Au sein de celle-ci, nous discernons des différences que nous pouvons nommer relations et singularités de la structure cognitive. Seulement comment savoir ce qui est important, comment localiser l’essentiel de l’information et surtout est-ce possible ? Pour nous aider nous pouvons utiliser le substrat biologique, seulement l’analogie est-elle transposable ? La même question se pose quant à la transposition linguistique. Car à part le cadre strictement mathématique, quel autre peut reconstruire l’intégralité d’un ensemble lorsque nous ne possédons que son noyau même s’il contient l’essentiel de son information ? Bien sûr nous serions tentés à notre époque de répondre par l’affirmative dans le domaine de la biologie puisqu’il existe l’ouverture théorique et surtout pratique du clonage. Cependant même si nous admettions qu’un noyau d’une cellule permet de cloner un individu, il n’en demeure pas moins qu’il ne s’agit que du substrat biologique. Et la copie du génome n’est pas le génome !
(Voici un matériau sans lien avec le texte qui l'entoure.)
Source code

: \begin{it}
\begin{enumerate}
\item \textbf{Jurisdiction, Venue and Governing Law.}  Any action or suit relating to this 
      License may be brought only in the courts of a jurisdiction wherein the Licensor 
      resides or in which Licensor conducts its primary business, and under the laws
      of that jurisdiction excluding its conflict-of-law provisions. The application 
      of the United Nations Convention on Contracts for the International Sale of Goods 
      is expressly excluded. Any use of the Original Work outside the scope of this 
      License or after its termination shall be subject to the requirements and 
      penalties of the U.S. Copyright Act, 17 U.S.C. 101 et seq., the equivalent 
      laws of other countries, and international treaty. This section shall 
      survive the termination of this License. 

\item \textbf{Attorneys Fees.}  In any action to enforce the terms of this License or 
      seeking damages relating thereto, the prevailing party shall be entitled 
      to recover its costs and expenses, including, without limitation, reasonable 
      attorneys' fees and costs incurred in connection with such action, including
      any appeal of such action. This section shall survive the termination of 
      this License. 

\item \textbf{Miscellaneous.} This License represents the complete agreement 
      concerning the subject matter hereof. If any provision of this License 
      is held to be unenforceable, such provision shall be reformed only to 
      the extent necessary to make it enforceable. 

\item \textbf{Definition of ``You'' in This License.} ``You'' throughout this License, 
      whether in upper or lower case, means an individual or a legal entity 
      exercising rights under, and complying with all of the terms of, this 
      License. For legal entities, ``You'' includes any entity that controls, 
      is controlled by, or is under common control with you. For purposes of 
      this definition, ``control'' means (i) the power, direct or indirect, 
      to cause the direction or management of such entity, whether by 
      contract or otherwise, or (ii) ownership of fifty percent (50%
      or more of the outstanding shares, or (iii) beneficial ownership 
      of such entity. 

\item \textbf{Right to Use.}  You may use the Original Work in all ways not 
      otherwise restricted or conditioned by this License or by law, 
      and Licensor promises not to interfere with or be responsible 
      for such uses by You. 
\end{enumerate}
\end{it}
De la même manière que le codage n’est pas le langage car coder n’est pas parler. Seulement se pose alors le problème de la copie de l’humanité. Car si nous ne possédons que celle-ci sans pouvoir lui donner vie, est-elle vraiment utile ? A l’instar d’un livre qui permet de transcrire une pensée, si celui-ci n’est pas lisible, il est dépourvu d’intérêt. Et si celui qui le lit n’a pas les mêmes capacités que celui qui l’a écrit, alors est-il vraiment utile ? Comme nous sommes dans l’inconnu, nous devons partir du principe que la lecture sera un jour possible et que l’interprétation sera capable de reconstruire le schéma mental initial. Dans ce cadre quels sont alors les éléments de base ?
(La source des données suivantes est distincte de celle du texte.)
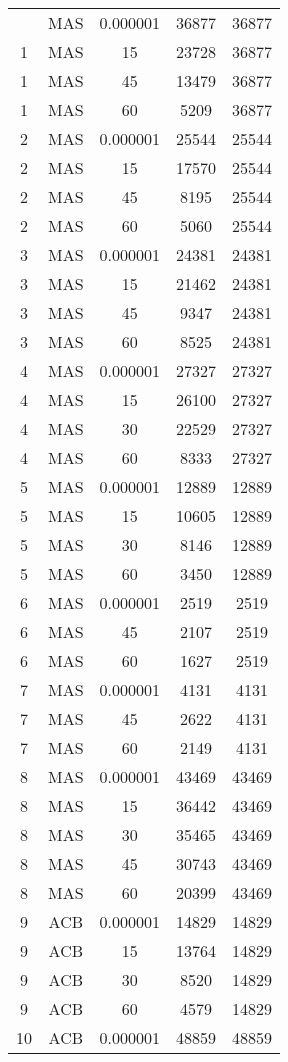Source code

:\begin{center}
\begin{longtable}{ccccc}
\hline \hline
\endlastfoot	
1	&	MAS	&	0.000001	&	36877	&	36877	\\
1	&	MAS	&	15	&	23728	&	36877	\\
1	&	MAS	&	45	&	13479	&	36877	\\
1	&	MAS	&	60	&	5209	&	36877	\\
2	&	MAS	&	0.000001	&	25544	&	25544	\\
2	&	MAS	&	15	&	17570	&	25544	\\
2	&	MAS	&	45	&	8195	&	25544	\\
2	&	MAS	&	60	&	5060	&	25544	\\
3	&	MAS	&	0.000001	&	24381	&	24381	\\
3	&	MAS	&	15	&	21462	&	24381	\\
3	&	MAS	&	45	&	9347	&	24381	\\
3	&	MAS	&	60	&	8525	&	24381	\\
4	&	MAS	&	0.000001	&	27327	&	27327	\\
4	&	MAS	&	15	&	26100	&	27327	\\
4	&	MAS	&	30	&	22529	&	27327	\\
4	&	MAS	&	60	&	8333	&	27327	\\
5	&	MAS	&	0.000001	&	12889	&	12889	\\
5	&	MAS	&	15	&	10605	&	12889	\\
5	&	MAS	&	30	&	8146	&	12889	\\
5	&	MAS	&	60	&	3450	&	12889	\\
6	&	MAS	&	0.000001	&	2519	&	2519	\\
6	&	MAS	&	45	&	2107	&	2519	\\
6	&	MAS	&	60	&	1627	&	2519	\\
7	&	MAS	&	0.000001	&	4131	&	4131	\\
7	&	MAS	&	45	&	2622	&	4131	\\
7	&	MAS	&	60	&	2149	&	4131	\\
8	&	MAS	&	0.000001	&	43469	&	43469	\\
8	&	MAS	&	15	&	36442	&	43469	\\
8	&	MAS	&	30	&	35465	&	43469	\\
8	&	MAS	&	45	&	30743	&	43469	\\
8	&	MAS	&	60	&	20399	&	43469	\\
9	&	ACB	&	0.000001	&	14829	&	14829	\\
9	&	ACB	&	15	&	13764	&	14829	\\
9	&	ACB	&	30	&	8520	&	14829	\\
9	&	ACB	&	60	&	4579	&	14829	\\
10	&	ACB	&	0.000001	&	48859	&	48859	\\

\end{longtable}
\end{center}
Pour la société, il est vrai que les notables ont une importance certaine comme l’a démontrée la civilisation de l’île de Pâques après sa disparition. Pourtant le déchiffrement est possible et certainement interprétable mais dans quel sens ? Autant dans une société relativement réduite et isolée il est relativement facile de localiser l’information notable dans les notables, autant cette idée semble incertaine dans une société de plus grande importance. Car sa mémoire se trouve-t-elle dans sa classe dirigeante ou dans une classe pensante mais difficilement localisable en raison de sa marginalisation naturelle ? Car la mémoire de l’humanité est-elle dans le pouvoir ou le savoir ? L’un semble être fait pour vivre et l’autre pour survivre.
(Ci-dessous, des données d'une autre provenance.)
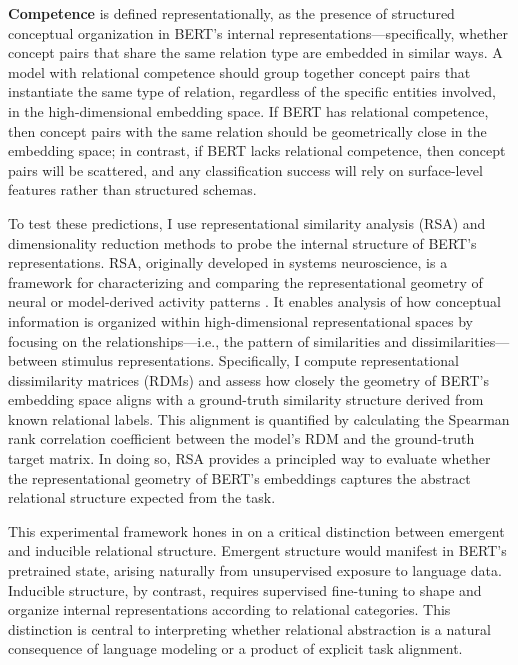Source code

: \documentclass[stu,floatsintext]{apa7}
\begin{document}
\textbf{Competence} is defined representationally, as the presence of structured conceptual organization in BERT's internal representations—specifically, whether concept pairs that share the same relation type are embedded in similar ways. A model with relational competence should group together concept pairs that instantiate the same type of relation, regardless of the specific entities involved, in the high-dimensional embedding space. If BERT has relational competence, then concept pairs with the same relation should be geometrically close in the embedding space; in contrast, if BERT lacks relational competence, then concept pairs will be scattered, and any classification success will rely on surface-level features rather than structured schemas.

To test these predictions, I use representational similarity analysis (RSA) and dimensionality reduction methods to probe the internal structure of BERT's representations. RSA, originally developed in systems neuroscience, is a framework for characterizing and comparing the representational geometry of neural or model-derived activity patterns \parencite{Laakso2000, Kriegeskorte2008, Kriegeskorte2013}. It enables analysis of how conceptual information is organized within high-dimensional representational spaces by focusing on the relationships—i.e., the pattern of similarities and dissimilarities—between stimulus representations. Specifically, I compute representational dissimilarity matrices (RDMs) and assess how closely the geometry of BERT's embedding space aligns with a ground-truth similarity structure derived from known relational labels. This alignment is quantified by calculating the Spearman rank correlation coefficient \parencite{Spearman1904} between the model's RDM and the ground-truth target matrix. In doing so, RSA provides a principled way to evaluate whether the representational geometry of BERT's embeddings captures the abstract relational structure expected from the task.

This experimental framework hones in on a critical distinction between emergent and inducible relational structure. Emergent structure would manifest in BERT’s pretrained state, arising naturally from unsupervised exposure to language data. Inducible structure, by contrast, requires supervised fine-tuning to shape and organize internal representations according to relational categories. This distinction is central to interpreting whether relational abstraction is a natural consequence of language modeling or a product of explicit task alignment.
\end{document}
Seulement qu’entendons-nous par l’expression reconstruire l’humanité ? S’agit-il de vie ou de survie ? Et si c’est les deux, nous voyons immédiatement la difficulté intrinsèque du problème. Le pouvoir permet à la société de rester vivante et le savoir de durer à travers le temps. Aussi nous avons déplacé la question de la reconstruction vers celle de la nature. Un résumé d’un texte peut être fidèle mais l’est-il suffisamment pour reconstruire le texte initial ? Ayant éliminé par nature tout caractère superfétatoire du texte, il en a aussi fait disparaître le style. Et pour les sociétés n’est-ce pas justement le style qui les différencie ? L’humanité qui est au-delà du social peut effectivement se permettre d’être dépourvue de style et se contenter d’être. Seulement cette humanité sera-t-elle acceptable par tous ? Car en voulant réduire l’humanité à sa plus simple expression, ne risquons-nous pas la disparition de l’essentiel ?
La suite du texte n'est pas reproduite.